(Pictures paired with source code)

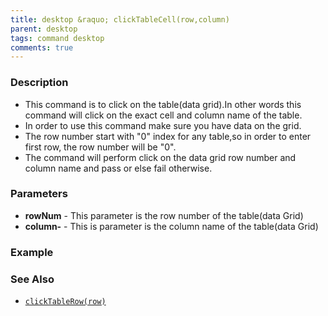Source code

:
 ```yaml
---
title: desktop &raquo; clickTableCell(row,column)
parent: desktop
tags: command desktop
comments: true
---
```


### Description

- This command is to click on the table(data grid).In other words this command will click on the exact cell and column name of the table.
- In order to use this command make sure you have data on the grid.
- The row number start with "0" index for any table,so in order to enter first row, the row number will be "0".
- The command will perform click on the data grid row number and column name and pass or else fail otherwise.

### Parameters

- **rowNum** -  This parameter is the row number of the table(data Grid)
- **column-** -  This is parameter is the column name of the table(data Grid)

### Example


### See Also

- [`clickTableRow(row)`](clickTableRow(row))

» **Aim of the exercise**
Output nothing but the line containing "### Example" and each line after it in the entries above, exactly as written.

» **Output below**
### Example


### See Also

- [`clickTableRow(row)`](clickTableRow(row))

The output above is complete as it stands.